Она опять слушала меня в своей необычной манере. Сначала мои слова, а потом мое молчание. Причем не ощущала при этом ни малейшей неловкости. Так слушают порой домашние животные. Это свойство натуры, пережившей глубочайшие страдания, подумал я, вспомнив о самоубийстве ее возлюбленного. Ее теперь не могли затронуть мелкие огорчения.

– Они, – повторила Стефани с некоторым удивлением. – Кто такие «они»? И почему важно, знают ли именно обо мне?

– Бен выполнял секретное задание, – сказал я.

– Бен?!

– Как его отец, – пояснил я. – Он очень гордился, что пошел по стопам отца.

Вот теперь она выглядела испуганной и взволнованной.

– Но зачем? Для кого? Какое секретное задание? Ну и дурак же!

– Для британской разведывательной службы. Он работал в Берлине, формально приписанный к сотрудникам военного атташе, но его реальным делом была разведка.

– Бен? – Недоверие и отвращение отчетливо отразились у нее на лице. – Сколько же ему приходилось в таком случае лгать! И это Бену!

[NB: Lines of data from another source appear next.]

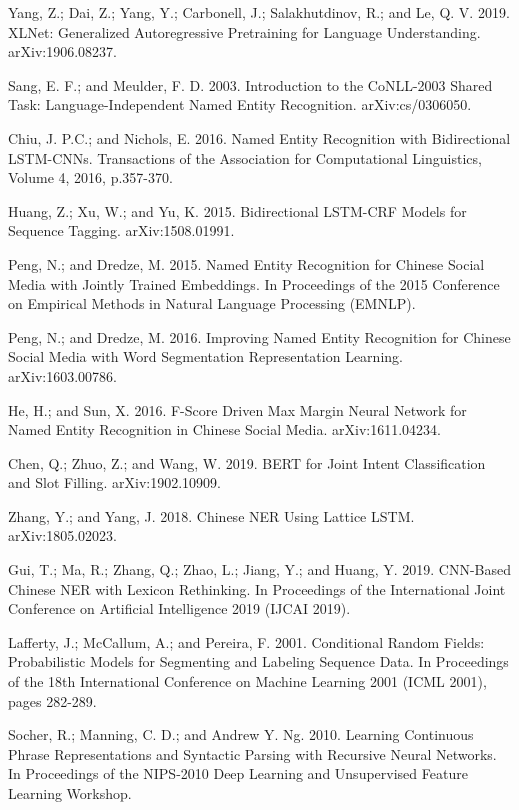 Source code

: \documentclass[letterpaper]{article} %
\begin{document}
\smallskip \noindent
Yang, Z.; Dai, Z.; Yang, Y.; Carbonell, J.; Salakhutdinov, R.; and Le, Q. V. 2019. XLNet: Generalized Autoregressive Pretraining for Language Understanding. arXiv:1906.08237.

\smallskip \noindent
Sang, E. F.; and Meulder, F. D. 2003. Introduction to the CoNLL-2003 Shared Task: Language-Independent Named Entity Recognition. arXiv:cs/0306050. 

\smallskip \noindent
Chiu, J. P.C.; and Nichols, E. 2016. Named Entity Recognition with Bidirectional LSTM-CNNs. Transactions of the Association for Computational Linguistics, Volume 4, 2016, p.357-370. 

\smallskip \noindent
Huang, Z.; Xu, W.; and Yu, K. 2015. Bidirectional LSTM-CRF Models for Sequence Tagging. arXiv:1508.01991. 

\smallskip \noindent
Peng, N.; and Dredze, M. 2015. Named Entity Recognition for Chinese Social Media with Jointly Trained Embeddings. In Proceedings of the 2015 Conference on Empirical Methods in Natural Language Processing (EMNLP). 

\smallskip \noindent
Peng, N.; and Dredze, M. 2016. Improving Named Entity Recognition for Chinese Social Media with Word Segmentation Representation Learning. arXiv:1603.00786. 

\smallskip \noindent
He, H.; and Sun, X. 2016. F-Score Driven Max Margin Neural Network for Named Entity Recognition in Chinese Social Media. 	arXiv:1611.04234. 

\smallskip \noindent
Chen, Q.; Zhuo, Z.; and Wang, W. 2019. BERT for Joint Intent Classification and Slot Filling. arXiv:1902.10909. 

\smallskip \noindent
Zhang, Y.; and Yang, J. 2018. Chinese NER Using Lattice LSTM. arXiv:1805.02023. 

\smallskip \noindent
Gui, T.; Ma, R.; Zhang, Q.; Zhao, L.; Jiang, Y.; and Huang, Y. 2019. CNN-Based Chinese NER with Lexicon Rethinking. In Proceedings of the International Joint Conference on Artificial Intelligence 2019 (IJCAI 2019). 

\smallskip \noindent
Lafferty, J.; McCallum, A.; and Pereira, F. 2001. Conditional Random Fields: Probabilistic Models for Segmenting and Labeling Sequence Data. In Proceedings of the 18th International Conference on Machine Learning 2001 (ICML 2001), pages 282-289.

\smallskip \noindent
Socher, R.; Manning, C. D.; and Andrew Y. Ng. 2010. Learning Continuous Phrase Representations and Syntactic Parsing with Recursive Neural Networks. In Proceedings of the NIPS-2010 Deep Learning and Unsupervised Feature Learning Workshop. 
\end{document}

– Боюсь, что приходилось. В этом заключалась часть его служебного долга.

– Как ужасно!

Ее мольберт стоял задней стороной ко мне. Перейдя за него, она начала смешивать краски.

– Если бы я только смог поговорить с ним… – начал я, но она сделала вид, что слишком поглощена своим занятием, чтобы меня слышать.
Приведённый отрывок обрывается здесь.